## What this task involves:
Retype, word for word, each line between the lines holding "Todays problems should" and "Didn't learn anything new =\", inclusive, and leave the rest of the data alone.

──────── Records supplied

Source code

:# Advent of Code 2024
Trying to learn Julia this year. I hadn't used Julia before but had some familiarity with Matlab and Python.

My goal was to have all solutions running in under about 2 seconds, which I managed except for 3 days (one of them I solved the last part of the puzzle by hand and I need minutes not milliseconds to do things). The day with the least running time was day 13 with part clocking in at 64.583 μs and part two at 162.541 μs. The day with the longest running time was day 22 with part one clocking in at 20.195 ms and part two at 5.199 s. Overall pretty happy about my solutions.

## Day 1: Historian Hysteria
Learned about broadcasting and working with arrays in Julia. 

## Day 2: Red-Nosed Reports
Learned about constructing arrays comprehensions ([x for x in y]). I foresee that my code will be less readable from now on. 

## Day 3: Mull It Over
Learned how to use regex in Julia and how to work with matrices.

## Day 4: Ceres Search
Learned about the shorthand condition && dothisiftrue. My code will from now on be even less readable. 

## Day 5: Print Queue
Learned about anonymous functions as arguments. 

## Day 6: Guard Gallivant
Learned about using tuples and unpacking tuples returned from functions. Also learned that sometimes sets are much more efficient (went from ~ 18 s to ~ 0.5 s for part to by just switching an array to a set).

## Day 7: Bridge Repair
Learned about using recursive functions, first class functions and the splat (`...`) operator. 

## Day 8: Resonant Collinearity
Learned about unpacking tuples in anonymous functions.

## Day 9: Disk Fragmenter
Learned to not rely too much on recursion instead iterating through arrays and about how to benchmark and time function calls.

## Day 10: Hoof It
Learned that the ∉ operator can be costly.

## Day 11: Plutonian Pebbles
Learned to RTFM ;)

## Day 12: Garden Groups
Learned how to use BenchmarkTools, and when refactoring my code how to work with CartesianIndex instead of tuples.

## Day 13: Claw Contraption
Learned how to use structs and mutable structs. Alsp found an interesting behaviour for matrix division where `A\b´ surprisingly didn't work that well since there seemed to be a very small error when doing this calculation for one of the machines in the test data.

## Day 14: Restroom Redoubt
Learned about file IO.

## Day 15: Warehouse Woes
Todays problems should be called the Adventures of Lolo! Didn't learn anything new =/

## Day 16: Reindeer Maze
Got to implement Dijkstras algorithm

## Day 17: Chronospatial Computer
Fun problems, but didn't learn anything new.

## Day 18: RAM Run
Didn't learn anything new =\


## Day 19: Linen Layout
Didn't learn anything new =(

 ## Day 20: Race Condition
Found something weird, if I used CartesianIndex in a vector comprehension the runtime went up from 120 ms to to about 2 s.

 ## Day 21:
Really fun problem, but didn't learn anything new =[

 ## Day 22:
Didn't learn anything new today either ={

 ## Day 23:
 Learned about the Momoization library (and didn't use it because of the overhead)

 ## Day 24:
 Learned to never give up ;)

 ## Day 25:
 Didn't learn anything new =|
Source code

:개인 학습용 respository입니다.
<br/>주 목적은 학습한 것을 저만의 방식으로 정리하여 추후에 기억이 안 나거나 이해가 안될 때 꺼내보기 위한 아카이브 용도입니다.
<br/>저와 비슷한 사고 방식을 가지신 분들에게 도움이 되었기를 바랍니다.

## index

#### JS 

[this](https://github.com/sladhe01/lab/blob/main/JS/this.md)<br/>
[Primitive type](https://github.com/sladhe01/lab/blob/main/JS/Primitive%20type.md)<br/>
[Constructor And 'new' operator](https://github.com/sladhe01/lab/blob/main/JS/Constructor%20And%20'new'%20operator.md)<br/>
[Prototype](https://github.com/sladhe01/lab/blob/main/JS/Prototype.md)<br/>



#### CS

────────────────

## Answer to this problem:
Todays problems should be called the Adventures of Lolo! Didn't learn anything new =/

## Day 16: Reindeer Maze
Got to implement Dijkstras algorithm

## Day 17: Chronospatial Computer
Fun problems, but didn't learn anything new.

## Day 18: RAM Run
Didn't learn anything new =\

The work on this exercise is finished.